■ **WORK INSTRUCTIONS**: Transcribe only the lines of the listing below from the one holding "Exclude individual jobs" through the one holding "# OLERA — NestJS Backend Starter", inclusive, without any change.

-.-.-

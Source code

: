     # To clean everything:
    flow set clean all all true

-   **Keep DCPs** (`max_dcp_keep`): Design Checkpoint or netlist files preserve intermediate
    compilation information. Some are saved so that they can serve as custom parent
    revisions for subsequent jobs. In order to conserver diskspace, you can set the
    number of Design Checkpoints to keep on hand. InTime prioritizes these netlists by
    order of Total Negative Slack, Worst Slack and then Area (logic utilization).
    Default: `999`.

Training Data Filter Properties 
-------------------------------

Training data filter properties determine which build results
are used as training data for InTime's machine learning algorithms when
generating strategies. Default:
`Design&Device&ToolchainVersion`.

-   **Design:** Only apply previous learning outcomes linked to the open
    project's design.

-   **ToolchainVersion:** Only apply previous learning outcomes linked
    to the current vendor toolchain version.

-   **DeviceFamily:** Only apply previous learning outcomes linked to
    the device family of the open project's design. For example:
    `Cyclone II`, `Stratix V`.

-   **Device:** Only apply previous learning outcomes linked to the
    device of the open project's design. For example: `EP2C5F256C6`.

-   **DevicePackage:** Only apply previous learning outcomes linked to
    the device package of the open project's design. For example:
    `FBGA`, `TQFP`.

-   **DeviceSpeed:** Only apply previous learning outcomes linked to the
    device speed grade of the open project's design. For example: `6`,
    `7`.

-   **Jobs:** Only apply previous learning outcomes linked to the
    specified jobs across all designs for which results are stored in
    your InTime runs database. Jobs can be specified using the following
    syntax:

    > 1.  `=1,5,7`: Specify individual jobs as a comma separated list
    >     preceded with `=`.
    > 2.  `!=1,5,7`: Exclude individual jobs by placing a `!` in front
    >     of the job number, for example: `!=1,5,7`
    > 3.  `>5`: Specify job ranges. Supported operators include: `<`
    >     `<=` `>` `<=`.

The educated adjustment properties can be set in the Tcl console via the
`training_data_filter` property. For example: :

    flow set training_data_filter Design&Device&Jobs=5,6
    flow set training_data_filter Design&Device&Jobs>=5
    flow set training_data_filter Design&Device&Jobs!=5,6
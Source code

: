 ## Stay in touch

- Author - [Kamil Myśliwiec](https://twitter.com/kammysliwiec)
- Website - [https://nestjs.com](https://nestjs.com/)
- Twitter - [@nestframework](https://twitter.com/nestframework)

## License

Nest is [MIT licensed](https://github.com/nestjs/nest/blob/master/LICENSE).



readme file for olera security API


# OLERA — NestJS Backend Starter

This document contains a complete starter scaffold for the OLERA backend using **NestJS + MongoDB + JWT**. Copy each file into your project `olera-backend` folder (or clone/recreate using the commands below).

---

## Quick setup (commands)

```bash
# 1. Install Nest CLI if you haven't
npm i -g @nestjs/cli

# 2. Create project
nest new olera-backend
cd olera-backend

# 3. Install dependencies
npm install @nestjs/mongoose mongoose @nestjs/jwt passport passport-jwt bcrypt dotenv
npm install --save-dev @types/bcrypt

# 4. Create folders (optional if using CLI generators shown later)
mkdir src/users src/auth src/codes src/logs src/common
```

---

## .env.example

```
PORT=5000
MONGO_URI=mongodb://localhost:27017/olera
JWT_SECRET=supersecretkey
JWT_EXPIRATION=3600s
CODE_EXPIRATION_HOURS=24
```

-.-.-

■ **EXERCISE OUTPUT**:
    > 2.  `!=1,5,7`: Exclude individual jobs by placing a `!` in front
    >     of the job number, for example: `!=1,5,7`
    > 3.  `>5`: Specify job ranges. Supported operators include: `<`
    >     `<=` `>` `<=`.

The educated adjustment properties can be set in the Tcl console via the
`training_data_filter` property. For example: :

    flow set training_data_filter Design&Device&Jobs=5,6
    flow set training_data_filter Design&Device&Jobs>=5
    flow set training_data_filter Design&Device&Jobs!=5,6
Source code

: ## Stay in touch

- Author - [Kamil Myśliwiec](https://twitter.com/kammysliwiec)
- Website - [https://nestjs.com](https://nestjs.com/)
- Twitter - [@nestframework](https://twitter.com/nestframework)

## License

Nest is [MIT licensed](https://github.com/nestjs/nest/blob/master/LICENSE).



readme file for olera security API


# OLERA — NestJS Backend Starter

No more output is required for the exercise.